I have created a deep network in tensorRT python API manually. I saved the engine into *.engine file. I want to load this engine into C++ and I am unable to find the necessary function to load the saved engine file into C++. Can we do this?
Note that the engine should be created on the actual platform - Jetson TX1 - because TensorRT runs device-specific profiling during the optimization phase. Since Python API isn’t supported on Jetson at this time, it would seem that you are creating the optimized engine on a different platform (like a PC with another GPU).
Assuming I have built a tensorrt engine with my frozen tensorflow model, how can I load the engine and make inference in C++ like the python example:
from tensorrt.lite import Engine
from tensorrt.infer import LogSeverity
import tensorrt
# Create a runtime engine from plan file using TensorRT Lite API
engine_single = Engine(PLAN="keras_vgg19_b1_FP32.engine",
postprocessors={"dense_2/Softmax":analyze})

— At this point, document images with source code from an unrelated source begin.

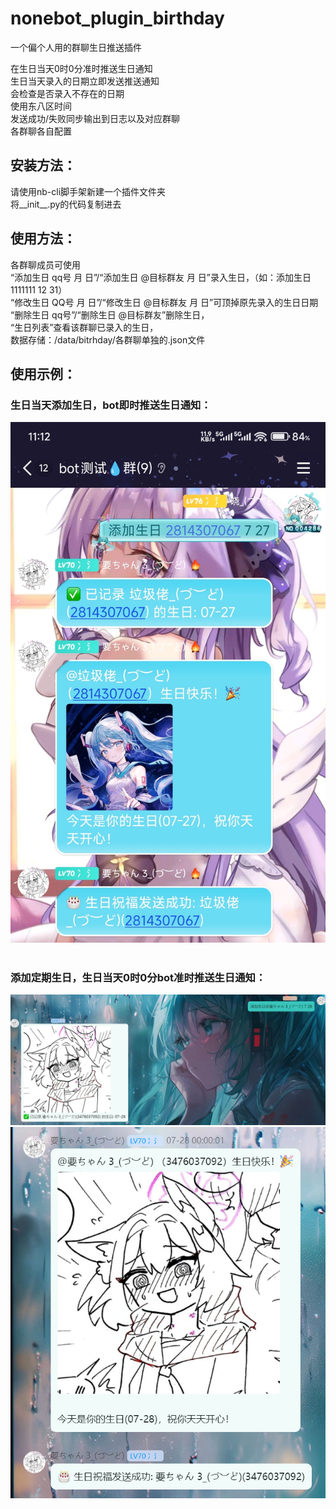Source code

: # nonebot_plugin_birthday
一个偏个人用的群聊生日推送插件<br>

在生日当天0时0分准时推送生日通知<br>
生日当天录入的日期立即发送推送通知<br>
会检查是否录入不存在的日期<br>
使用东八区时间<br>
发送成功/失败同步输出到日志以及对应群聊<br>
各群聊各自配置<br>




## 安装方法：<br>
请使用nb-cli脚手架新建一个插件文件夹<br>
将__init__.py的代码复制进去<br>

## 使用方法：<br>
各群聊成员可使用<br>
“添加生日 qq号 月 日”/“添加生日 @目标群友 月 日”录入生日，（如：添加生日 1111111 12 31）<br>
“修改生日 QQ号 月 日”/“修改生日 @目标群友 月 日”可顶掉原先录入的生日日期<br>
“删除生日 qq号”/“删除生日 @目标群友”删除生日，<br>
“生日列表”查看该群聊已录入的生日，<br>
数据存储：/data/bitrhday/各群聊单独的.json文件

## 使用示例：<br>
### 生日当天添加生日，bot即时推送生日通知：
![111](https://github.com/xiaoyaoyo23333/nonebot_plugin_birthday/blob/main/3A17FCD5B904F4F25EA2CCFD3C0EBC41.jpg)<br>
<br>
### 添加定期生日，生日当天0时0分bot准时推送生日通知：
![222](https://github.com/xiaoyaoyo23333/nonebot_plugin_birthday/blob/main/0325114BAA7DE5453F9D6AFD83F38EB5.png)<br>
![333](https://github.com/xiaoyaoyo23333/nonebot_plugin_birthday/blob/main/1E9375C2E02D9C2475539DA7DBFA4380.png)<br>
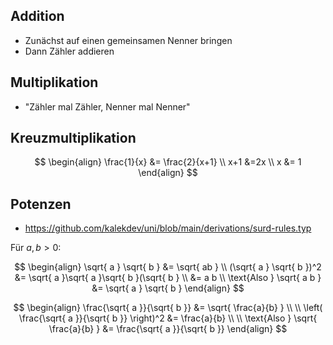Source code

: ## Addition

- Zunächst auf einen gemeinsamen Nenner bringen
- Dann Zähler addieren
## Multiplikation

- "Zähler mal Zähler, Nenner mal Nenner"

## Kreuzmultiplikation

$$
\begin{align}
\frac{1}{x} &= \frac{2}{x+1} \\ 
x+1 &=2x \\
x &= 1
\end{align}
$$

## Potenzen

- https://github.com/kalekdev/uni/blob/main/derivations/surd-rules.typ

$\text{Für }a, b > 0$:

$$
\begin{align} 
\sqrt{ a } \sqrt{ b }    &= \sqrt{ ab } \\
(\sqrt{ a } \sqrt{ b })^2 &= \sqrt{ a }\sqrt{ a }\sqrt{ b }(\sqrt{ b } \\
&= a b \\
\text{Also } \sqrt{ a b } &= \sqrt{ a } \sqrt{ b }
\end{align}
$$


$$
\begin{align}
\frac{\sqrt{ a }}{\sqrt{ b }}     &= \sqrt{ \frac{a}{b} } \\ \\
\left( \frac{\sqrt{ a }}{\sqrt{ b }} \right)^2 &= \frac{a}{b} \\ \\
\text{Also } \sqrt{ \frac{a}{b} } &= \frac{\sqrt{ a }}{\sqrt{ b }}
\end{align}
$$
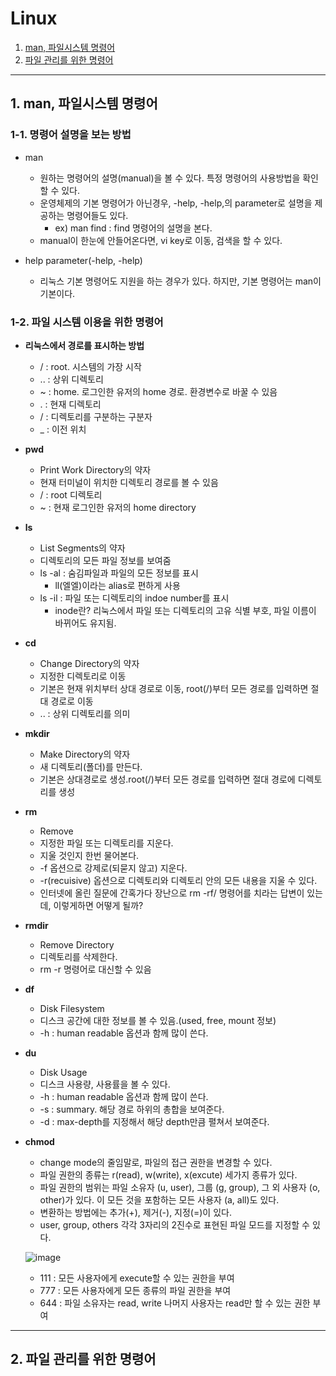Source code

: # Linux

1. [man, 파일시스템 명령어](#1-man-파일시스템-명령어)
2. [파일 관리를 위한 명령어](#2-파일-관리를-위한-명령어)

---

## 1. man, 파일시스템 명령어

### 1-1. 명령어 설명을 보는 방법
- man
    - 원하는 명령어의 설명(manual)을 볼 수 있다. 특정 명령어의 사용방법을 확인할 수 있다.
    - 운영체제의 기본 명령어가 아닌경우, -help, -help,의 parameter로 설명을 제공하는 명령어들도 있다.
        - ex) man find : find 명령어의 설명을 본다.
    - manual이 한눈에 안들어온다면, vi key로 이동, 검색을 할 수 있다.

- help parameter(-help, -help)
    - 리눅스 기본 명령어도 지원을 하는 경우가 있다. 하지만, 기본 명령어는 man이 기본이다.

### 1-2. 파일 시스템 이용을 위한 명령어
- **리눅스에서 경로를 표시하는 방법**
    - / : root. 시스템의 가장 시작
    - .. : 상위 디렉토리
    - ~ : home. 로그인한 유저의 home 경로. 환경변수로 바꿀 수 있음
    - . : 현재 디렉토리
    - / : 디렉토리를 구분하는 구분자
    - _ : 이전 위치

- **pwd**
    - Print Work Directory의 약자
    - 현재 터미널이 위치한 디렉토리 경로를 볼 수 있음
    - / : root 디렉토리
    - ~ : 현재 로그인한 유저의 home directory

- **ls**
    - List Segments의 약자
    - 디렉토리의 모든 파일 정보를 보여줌
    - ls -al : 숨김파일과 파일의 모든 정보를 표시 
        - ll(엘엘)이라는 alias로 편하게 사용
    - ls -il : 파일 또는 디렉토리의 indoe number를 표시
        - inode란? 리눅스에서 파일 또는 디렉토리의 고유 식별 부호, 파일 이름이 바뀌어도 유지됨.

- **cd**
    - Change Directory의 약자
    - 지정한 디렉토리로 이동
    - 기본은 현재 위치부터 상대 경로로 이동, root(/)부터 모든 경로를 입력하면 절대 경로로 이동
    - .. : 상위 디렉토리를 의미

- **mkdir**
    - Make Directory의 약자
    - 새 디렉토리(폴더)를 만든다.
    - 기본은 상대경로로 생성.root(/)부터 모든 경로를 입력하면 절대 경로에 디렉토리를 생성

- **rm**
    - Remove
    - 지정한 파일 또는 디렉토리를 지운다.
    - 지울 것인지 한번 물어본다.
    - -f 옵션으로 강제로(되묻지 않고) 지운다.
    - -r(recuisive) 옵션으로 디렉토리와 디렉토리 안의 모든 내용을 지울 수 있다.
    - 인터넷에 올린 질문에 간혹가다 장난으로 rm -rf/ 명령어를 치라는 답변이 있는데, 이렇게하면 어떻게 될까?

- **rmdir**
    - Remove Directory
    - 디렉토리를 삭제한다.
    - rm -r 명령어로 대신할 수 있음

- **df**
    - Disk Filesystem
    - 디스크 공간에 대한 정보를 볼 수 있음.(used, free, mount 정보)
    - -h : human readable 옵션과 함께 많이 쓴다.

- **du**
    - Disk Usage
    - 디스크 사용량, 사용률을 볼 수 있다.
    - -h : human readable 옵션과 함께 많이 쓴다.
    - -s : summary. 해당 경로 하위의 총합을 보여준다.
    - -d : max-depth를 지정해서 해당 depth만큼 펼쳐서 보여준다.

- **chmod**
    - change mode의 줄임말로, 파일의 접근 권한을 변경할 수 있다.
    - 파일 권한의 종류는 r(read), w(write), x(excute) 세가지 종류가 있다.
    - 파일 권한의 범위는 파일 소유자 (u, user), 그룹 (g, group), 그 외 사용자 (o, other)가 있다. 이 모든 것을 포함하는 모든 사용자 (a, all)도 있다.
    - 변환하는 방법에는 추가(+), 제거(-), 지정(=)이 있다.
    - user, group, others 각각 3자리의 2진수로 표현된 파일 모드를 지정할 수 있다.
    
    ![image](https://user-images.githubusercontent.com/92377162/233903101-3de0057e-f380-49aa-b576-1b3ca3a1a849.png)

    - 111 : 모든 사용자에게 execute할 수 있는 권한을 부여
    - 777 : 모든 사용자에게 모든 종류의 파일 권한을 부여
    - 644 : 파일 소유자는 read, write 나머지 사용자는 read만 할 수 있는 권한 부여

---

## 2. 파일 관리를 위한 명령어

images_trt, images_tf = load_and_preprocess_images()
results = []
for image in images_trt:
result = engine_single.infer(image) # Single function for inference
results.append(result)
You shouldn’t be running an optimized TensorRT engine that was frozen from Python on another machine, because TensorRT performs device-specific profiling and optimizations when building the TensorRT engine. See my quote from above:
What should happen on the Jetson is loading of the UFF file like in the samples, which has been converted from frozen .pb on another machine with Python. The TensorRT engine is then still created properly for the Jetson TX1’s GPU. You can copy the serialized TensorRT engine between different Jetson TX1 boards (if you are moving to Jetson TX2, you should re-create the engine because it’s a different GPU).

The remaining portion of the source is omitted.